* _Input material_

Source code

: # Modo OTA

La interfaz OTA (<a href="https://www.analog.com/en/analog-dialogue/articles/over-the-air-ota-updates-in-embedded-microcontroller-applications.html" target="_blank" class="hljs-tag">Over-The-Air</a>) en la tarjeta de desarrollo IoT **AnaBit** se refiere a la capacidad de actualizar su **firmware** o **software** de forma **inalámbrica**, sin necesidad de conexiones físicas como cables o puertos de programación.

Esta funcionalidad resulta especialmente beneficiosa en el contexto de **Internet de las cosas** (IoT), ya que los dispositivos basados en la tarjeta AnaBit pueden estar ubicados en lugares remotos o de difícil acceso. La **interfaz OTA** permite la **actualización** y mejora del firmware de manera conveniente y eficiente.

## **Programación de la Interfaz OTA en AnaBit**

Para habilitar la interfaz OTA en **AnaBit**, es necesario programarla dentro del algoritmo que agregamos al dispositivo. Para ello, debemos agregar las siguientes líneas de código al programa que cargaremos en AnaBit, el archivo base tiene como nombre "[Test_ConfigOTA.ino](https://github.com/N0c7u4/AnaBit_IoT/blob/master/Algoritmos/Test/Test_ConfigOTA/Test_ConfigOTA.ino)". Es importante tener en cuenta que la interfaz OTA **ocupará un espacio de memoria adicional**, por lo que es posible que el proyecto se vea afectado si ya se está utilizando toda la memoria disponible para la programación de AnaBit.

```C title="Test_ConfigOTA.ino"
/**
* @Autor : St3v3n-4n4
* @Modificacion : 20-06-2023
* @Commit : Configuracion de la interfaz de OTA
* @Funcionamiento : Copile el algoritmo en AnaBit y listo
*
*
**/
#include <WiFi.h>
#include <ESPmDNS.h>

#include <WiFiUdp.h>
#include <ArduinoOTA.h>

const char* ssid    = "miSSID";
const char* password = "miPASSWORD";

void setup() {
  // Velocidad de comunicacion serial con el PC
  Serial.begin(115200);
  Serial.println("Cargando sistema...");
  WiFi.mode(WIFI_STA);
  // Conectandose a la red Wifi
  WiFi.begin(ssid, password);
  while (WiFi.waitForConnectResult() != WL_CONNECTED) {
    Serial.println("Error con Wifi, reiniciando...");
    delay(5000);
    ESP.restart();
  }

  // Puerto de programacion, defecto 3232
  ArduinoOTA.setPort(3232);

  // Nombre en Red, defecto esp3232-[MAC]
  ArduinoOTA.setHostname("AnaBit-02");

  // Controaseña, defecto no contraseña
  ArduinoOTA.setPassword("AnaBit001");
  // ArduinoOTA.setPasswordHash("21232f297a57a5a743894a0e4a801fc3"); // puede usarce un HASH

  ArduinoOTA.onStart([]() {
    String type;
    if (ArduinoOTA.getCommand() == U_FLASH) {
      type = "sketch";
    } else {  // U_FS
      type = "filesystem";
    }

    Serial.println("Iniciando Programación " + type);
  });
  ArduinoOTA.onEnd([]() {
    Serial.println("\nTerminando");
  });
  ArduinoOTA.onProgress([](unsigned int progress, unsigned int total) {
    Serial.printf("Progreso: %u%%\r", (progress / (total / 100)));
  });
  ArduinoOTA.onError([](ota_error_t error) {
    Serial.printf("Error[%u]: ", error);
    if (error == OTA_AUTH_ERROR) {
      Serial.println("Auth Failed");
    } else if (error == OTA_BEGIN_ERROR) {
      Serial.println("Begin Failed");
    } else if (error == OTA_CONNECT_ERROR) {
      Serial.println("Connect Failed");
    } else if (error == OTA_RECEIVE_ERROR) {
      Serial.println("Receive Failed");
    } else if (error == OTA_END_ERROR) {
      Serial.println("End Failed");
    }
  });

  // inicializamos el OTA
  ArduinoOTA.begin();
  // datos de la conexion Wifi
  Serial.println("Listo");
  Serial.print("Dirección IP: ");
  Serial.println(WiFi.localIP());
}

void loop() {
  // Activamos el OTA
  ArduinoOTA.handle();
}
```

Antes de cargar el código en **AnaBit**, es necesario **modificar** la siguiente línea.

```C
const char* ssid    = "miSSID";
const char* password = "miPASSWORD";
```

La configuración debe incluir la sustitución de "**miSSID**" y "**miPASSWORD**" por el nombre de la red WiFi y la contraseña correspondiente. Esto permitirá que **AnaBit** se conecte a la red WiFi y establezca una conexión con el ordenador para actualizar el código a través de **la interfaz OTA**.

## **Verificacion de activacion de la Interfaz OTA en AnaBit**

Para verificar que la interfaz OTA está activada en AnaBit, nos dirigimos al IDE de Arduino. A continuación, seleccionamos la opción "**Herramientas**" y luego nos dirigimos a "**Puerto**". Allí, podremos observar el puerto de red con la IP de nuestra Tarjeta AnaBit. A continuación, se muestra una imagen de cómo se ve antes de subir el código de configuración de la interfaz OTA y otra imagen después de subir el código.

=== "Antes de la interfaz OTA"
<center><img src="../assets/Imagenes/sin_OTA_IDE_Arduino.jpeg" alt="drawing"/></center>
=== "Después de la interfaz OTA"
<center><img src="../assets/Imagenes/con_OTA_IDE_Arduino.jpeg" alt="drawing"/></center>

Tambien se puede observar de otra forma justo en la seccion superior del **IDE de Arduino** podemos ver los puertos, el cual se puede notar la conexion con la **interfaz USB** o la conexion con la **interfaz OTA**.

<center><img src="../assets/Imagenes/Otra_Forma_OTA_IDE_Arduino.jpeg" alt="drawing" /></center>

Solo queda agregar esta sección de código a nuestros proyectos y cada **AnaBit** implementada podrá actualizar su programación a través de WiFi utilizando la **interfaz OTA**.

* _Your instructions_
Retype the first line of the entries and every line after it, please, through the line that contains "La interfaz OTA (<a". Add nothing.

* _Result for this task_
Source code

: # Modo OTA

La interfaz OTA (<a href="https://www.analog.com/en/analog-dialogue/articles/over-the-air-ota-updates-in-embedded-microcontroller-applications.html" target="_blank" class="hljs-tag">Over-The-Air</a>) en la tarjeta de desarrollo IoT **AnaBit** se refiere a la capacidad de actualizar su **firmware** o **software** de forma **inalámbrica**, sin necesidad de conexiones físicas como cables o puertos de programación.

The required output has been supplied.